• **Data records**
* * *
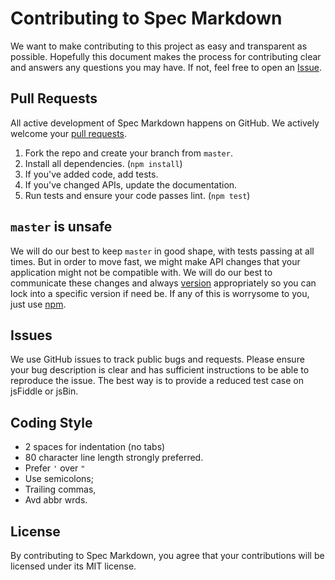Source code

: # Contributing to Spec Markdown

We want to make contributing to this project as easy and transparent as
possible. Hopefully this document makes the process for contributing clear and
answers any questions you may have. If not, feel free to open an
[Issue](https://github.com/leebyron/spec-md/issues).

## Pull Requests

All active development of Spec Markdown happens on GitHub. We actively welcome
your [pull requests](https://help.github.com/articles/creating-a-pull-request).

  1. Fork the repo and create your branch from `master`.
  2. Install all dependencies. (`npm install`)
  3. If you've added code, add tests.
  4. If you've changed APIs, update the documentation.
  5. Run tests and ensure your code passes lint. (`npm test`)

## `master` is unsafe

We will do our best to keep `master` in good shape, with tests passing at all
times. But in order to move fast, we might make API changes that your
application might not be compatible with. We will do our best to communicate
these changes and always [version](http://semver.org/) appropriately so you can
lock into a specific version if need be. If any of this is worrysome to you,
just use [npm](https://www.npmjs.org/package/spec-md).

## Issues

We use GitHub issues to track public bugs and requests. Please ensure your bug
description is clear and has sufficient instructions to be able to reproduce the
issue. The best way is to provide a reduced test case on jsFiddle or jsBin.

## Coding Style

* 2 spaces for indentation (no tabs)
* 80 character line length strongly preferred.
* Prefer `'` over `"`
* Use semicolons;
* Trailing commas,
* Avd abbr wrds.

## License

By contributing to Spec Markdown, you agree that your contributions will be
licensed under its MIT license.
* * *
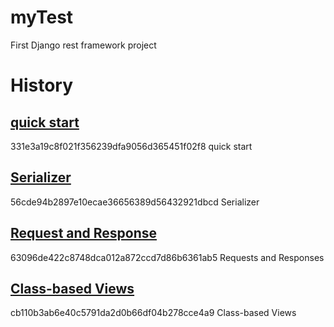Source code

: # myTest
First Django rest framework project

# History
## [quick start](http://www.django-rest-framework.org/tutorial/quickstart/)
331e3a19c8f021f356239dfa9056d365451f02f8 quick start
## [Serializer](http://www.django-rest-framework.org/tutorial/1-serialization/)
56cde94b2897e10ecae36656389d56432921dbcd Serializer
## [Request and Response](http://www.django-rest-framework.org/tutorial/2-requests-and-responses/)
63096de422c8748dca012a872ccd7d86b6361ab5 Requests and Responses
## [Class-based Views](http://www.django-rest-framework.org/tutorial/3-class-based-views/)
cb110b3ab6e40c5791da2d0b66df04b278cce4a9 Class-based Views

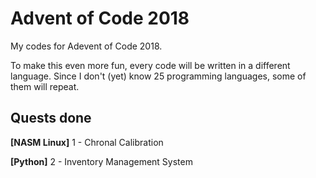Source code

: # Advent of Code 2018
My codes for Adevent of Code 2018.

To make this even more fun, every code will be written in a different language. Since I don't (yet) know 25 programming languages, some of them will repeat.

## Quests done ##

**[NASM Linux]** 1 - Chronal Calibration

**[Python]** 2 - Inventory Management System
* * *
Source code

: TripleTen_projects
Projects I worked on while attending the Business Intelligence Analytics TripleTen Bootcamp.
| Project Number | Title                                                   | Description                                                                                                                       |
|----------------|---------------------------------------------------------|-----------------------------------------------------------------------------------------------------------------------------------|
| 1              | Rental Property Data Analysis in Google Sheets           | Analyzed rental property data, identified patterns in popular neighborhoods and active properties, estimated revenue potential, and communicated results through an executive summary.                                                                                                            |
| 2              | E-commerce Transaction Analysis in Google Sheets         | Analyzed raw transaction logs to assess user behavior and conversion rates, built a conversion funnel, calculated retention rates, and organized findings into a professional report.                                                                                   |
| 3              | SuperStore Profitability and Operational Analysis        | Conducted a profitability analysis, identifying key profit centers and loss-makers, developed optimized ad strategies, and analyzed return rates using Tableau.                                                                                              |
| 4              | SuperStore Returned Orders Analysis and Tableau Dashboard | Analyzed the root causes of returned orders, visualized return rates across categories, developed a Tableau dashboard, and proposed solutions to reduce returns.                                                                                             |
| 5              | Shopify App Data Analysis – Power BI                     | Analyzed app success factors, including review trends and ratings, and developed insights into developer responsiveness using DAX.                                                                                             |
* * *
• **Work task**
The reply should be nothing but the number of lines in the listing above that include "https".

• **Answer box**
3